Tally the lines in the data below in which the word "presentation" occurs, then give only the total.

GIVEN RECORDS:

◇ ◇ ◇

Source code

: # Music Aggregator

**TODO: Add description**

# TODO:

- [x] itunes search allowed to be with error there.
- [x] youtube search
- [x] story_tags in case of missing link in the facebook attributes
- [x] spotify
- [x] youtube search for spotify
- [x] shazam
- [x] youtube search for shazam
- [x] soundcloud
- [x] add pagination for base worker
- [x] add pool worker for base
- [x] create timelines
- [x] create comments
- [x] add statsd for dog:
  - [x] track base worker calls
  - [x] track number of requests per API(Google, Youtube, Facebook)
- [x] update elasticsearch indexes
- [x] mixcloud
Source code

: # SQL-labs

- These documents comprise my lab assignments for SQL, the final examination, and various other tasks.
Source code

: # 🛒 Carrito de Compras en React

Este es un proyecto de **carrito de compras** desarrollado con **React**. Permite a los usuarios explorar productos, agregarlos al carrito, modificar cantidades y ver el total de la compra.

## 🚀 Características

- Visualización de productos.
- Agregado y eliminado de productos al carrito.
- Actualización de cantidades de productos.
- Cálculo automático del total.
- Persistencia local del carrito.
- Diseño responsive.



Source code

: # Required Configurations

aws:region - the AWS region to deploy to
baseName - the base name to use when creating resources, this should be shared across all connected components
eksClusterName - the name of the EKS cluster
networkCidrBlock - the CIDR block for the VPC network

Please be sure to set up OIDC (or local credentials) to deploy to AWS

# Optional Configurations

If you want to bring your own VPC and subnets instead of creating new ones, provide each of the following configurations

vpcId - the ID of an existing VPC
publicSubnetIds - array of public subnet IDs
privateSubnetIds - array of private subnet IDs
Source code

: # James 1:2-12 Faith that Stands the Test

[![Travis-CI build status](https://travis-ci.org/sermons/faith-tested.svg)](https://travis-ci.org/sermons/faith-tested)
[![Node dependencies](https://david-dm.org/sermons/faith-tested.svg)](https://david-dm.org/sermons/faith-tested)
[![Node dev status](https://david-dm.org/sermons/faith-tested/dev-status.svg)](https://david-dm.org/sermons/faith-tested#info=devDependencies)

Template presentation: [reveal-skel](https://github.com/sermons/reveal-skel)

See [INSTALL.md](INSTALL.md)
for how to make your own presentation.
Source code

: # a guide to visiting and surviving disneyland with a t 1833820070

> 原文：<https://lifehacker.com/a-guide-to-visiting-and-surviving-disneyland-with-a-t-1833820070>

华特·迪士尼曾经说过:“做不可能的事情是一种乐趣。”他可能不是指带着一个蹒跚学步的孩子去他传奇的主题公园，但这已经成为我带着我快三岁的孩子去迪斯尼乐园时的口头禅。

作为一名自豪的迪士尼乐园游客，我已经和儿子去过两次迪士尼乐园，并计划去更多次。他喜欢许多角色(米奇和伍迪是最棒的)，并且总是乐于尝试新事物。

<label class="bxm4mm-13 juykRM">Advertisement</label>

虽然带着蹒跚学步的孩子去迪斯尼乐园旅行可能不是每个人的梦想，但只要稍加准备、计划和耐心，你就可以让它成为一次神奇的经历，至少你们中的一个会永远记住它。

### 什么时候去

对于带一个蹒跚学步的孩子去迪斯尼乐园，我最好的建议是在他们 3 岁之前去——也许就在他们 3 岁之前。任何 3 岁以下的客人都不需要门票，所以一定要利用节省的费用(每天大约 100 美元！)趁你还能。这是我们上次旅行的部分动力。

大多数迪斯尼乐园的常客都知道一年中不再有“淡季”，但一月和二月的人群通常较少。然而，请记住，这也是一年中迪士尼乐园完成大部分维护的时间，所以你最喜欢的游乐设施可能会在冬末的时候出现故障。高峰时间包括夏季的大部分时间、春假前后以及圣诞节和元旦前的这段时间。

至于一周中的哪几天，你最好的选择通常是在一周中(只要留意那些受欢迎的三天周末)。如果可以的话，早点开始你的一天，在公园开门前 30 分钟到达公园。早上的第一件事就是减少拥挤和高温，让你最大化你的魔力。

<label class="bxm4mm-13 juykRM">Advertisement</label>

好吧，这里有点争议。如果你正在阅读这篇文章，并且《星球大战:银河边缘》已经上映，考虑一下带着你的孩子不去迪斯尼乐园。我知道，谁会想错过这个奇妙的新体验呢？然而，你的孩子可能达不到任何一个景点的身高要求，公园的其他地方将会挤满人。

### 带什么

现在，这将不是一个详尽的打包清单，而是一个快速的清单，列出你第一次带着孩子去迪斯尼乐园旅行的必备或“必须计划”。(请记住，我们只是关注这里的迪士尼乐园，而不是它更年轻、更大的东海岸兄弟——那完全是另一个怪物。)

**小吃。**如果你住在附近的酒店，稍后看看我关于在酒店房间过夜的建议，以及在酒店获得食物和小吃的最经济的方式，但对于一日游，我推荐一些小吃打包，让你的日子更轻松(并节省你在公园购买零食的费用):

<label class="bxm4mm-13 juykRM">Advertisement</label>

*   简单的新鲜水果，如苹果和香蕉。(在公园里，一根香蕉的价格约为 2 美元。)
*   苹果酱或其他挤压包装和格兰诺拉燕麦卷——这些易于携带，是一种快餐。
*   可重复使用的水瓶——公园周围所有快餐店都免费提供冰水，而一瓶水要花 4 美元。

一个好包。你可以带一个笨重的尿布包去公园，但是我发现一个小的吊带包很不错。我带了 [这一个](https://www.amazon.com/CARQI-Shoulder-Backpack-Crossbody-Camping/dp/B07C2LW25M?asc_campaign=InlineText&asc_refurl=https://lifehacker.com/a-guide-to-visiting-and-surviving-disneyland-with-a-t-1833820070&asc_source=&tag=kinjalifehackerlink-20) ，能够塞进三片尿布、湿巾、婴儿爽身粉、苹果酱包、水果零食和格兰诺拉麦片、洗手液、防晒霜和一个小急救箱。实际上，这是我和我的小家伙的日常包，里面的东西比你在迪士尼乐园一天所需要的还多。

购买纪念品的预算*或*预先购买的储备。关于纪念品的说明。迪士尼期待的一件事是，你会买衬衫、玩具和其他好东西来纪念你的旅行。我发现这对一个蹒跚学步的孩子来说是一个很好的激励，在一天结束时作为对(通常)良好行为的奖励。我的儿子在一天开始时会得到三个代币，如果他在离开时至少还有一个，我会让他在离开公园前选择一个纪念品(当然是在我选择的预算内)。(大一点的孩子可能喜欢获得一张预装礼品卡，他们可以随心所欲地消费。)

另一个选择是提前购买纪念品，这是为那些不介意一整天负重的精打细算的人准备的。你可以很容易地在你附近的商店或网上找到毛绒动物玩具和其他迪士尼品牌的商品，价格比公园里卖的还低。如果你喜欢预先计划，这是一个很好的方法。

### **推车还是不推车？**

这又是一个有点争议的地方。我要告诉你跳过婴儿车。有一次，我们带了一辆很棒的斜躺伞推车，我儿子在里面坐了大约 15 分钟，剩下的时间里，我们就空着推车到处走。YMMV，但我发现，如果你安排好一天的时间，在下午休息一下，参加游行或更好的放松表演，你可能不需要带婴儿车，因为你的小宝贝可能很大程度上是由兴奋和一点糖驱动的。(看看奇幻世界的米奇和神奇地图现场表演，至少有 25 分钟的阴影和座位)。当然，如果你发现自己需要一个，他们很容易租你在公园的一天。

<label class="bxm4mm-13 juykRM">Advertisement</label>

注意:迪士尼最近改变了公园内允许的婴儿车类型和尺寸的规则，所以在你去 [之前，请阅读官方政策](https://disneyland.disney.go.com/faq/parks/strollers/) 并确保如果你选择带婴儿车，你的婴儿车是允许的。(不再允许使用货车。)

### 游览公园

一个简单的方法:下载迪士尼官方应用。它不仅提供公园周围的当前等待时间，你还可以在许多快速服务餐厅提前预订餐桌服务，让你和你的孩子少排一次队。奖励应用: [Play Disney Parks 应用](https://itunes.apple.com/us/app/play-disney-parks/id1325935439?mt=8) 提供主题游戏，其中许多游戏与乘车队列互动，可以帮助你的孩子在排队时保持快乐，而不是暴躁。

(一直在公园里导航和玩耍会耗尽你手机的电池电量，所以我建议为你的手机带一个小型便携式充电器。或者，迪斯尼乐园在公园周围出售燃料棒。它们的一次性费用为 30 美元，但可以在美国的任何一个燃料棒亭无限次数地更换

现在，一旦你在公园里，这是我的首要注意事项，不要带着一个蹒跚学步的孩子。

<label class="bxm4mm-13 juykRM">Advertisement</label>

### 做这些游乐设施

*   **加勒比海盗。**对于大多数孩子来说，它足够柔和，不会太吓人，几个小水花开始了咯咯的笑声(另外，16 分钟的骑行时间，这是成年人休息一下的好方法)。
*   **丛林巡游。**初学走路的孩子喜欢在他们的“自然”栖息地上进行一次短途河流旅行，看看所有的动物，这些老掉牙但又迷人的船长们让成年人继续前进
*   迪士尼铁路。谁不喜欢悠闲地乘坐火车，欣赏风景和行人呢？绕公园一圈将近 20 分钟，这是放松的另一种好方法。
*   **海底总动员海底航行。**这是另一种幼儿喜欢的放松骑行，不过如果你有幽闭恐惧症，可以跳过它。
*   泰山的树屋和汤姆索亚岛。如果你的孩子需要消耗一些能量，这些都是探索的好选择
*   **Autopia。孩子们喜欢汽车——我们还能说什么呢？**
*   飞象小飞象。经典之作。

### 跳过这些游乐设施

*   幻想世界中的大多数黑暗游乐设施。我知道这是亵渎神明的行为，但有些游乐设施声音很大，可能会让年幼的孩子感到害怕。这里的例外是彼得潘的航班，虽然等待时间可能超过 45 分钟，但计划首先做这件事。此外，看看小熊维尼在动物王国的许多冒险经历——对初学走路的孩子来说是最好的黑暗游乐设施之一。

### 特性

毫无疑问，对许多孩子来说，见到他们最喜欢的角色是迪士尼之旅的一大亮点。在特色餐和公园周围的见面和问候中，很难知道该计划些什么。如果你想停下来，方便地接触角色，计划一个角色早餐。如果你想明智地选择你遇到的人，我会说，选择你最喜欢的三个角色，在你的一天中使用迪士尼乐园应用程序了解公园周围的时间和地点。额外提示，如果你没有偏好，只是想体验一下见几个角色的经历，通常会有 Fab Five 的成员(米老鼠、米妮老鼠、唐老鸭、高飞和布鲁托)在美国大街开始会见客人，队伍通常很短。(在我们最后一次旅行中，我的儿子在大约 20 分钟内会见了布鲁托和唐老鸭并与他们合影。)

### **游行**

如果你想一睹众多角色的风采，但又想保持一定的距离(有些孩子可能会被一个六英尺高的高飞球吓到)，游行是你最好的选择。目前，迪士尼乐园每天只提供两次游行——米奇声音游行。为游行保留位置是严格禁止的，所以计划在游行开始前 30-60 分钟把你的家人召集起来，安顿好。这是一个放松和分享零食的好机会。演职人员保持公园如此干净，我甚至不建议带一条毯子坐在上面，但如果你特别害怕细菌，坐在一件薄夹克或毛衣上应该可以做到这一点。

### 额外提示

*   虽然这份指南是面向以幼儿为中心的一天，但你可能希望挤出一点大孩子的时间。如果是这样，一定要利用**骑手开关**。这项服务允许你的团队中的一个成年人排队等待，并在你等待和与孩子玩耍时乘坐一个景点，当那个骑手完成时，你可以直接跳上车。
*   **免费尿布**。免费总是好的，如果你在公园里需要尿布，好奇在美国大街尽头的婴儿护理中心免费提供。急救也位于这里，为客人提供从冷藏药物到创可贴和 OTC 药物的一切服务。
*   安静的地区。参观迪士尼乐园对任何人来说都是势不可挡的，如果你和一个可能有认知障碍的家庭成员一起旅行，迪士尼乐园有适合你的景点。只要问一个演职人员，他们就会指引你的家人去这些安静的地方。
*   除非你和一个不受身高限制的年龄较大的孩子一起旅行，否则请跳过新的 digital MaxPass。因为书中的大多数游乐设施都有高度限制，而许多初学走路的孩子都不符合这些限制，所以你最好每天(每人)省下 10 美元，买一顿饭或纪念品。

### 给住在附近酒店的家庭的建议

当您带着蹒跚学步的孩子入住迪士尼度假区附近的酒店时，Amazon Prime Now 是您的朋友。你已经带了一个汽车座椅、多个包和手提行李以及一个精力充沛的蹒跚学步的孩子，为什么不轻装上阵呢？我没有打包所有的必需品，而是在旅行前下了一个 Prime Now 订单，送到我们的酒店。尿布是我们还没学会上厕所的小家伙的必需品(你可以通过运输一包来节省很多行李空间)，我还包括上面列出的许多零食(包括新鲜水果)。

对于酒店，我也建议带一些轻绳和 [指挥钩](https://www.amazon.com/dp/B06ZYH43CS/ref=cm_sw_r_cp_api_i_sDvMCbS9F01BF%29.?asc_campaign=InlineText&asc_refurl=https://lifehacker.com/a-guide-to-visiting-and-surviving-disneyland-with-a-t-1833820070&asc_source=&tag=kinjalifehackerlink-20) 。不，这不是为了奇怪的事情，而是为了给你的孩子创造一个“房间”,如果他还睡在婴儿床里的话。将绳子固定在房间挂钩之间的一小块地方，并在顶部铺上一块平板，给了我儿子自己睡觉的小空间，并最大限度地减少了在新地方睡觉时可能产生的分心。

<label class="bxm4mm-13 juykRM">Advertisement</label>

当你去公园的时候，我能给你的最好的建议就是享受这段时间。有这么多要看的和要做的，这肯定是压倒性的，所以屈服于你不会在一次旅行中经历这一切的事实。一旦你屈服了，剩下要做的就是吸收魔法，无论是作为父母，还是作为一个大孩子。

◇ ◇ ◇

ANSWER BOX: 2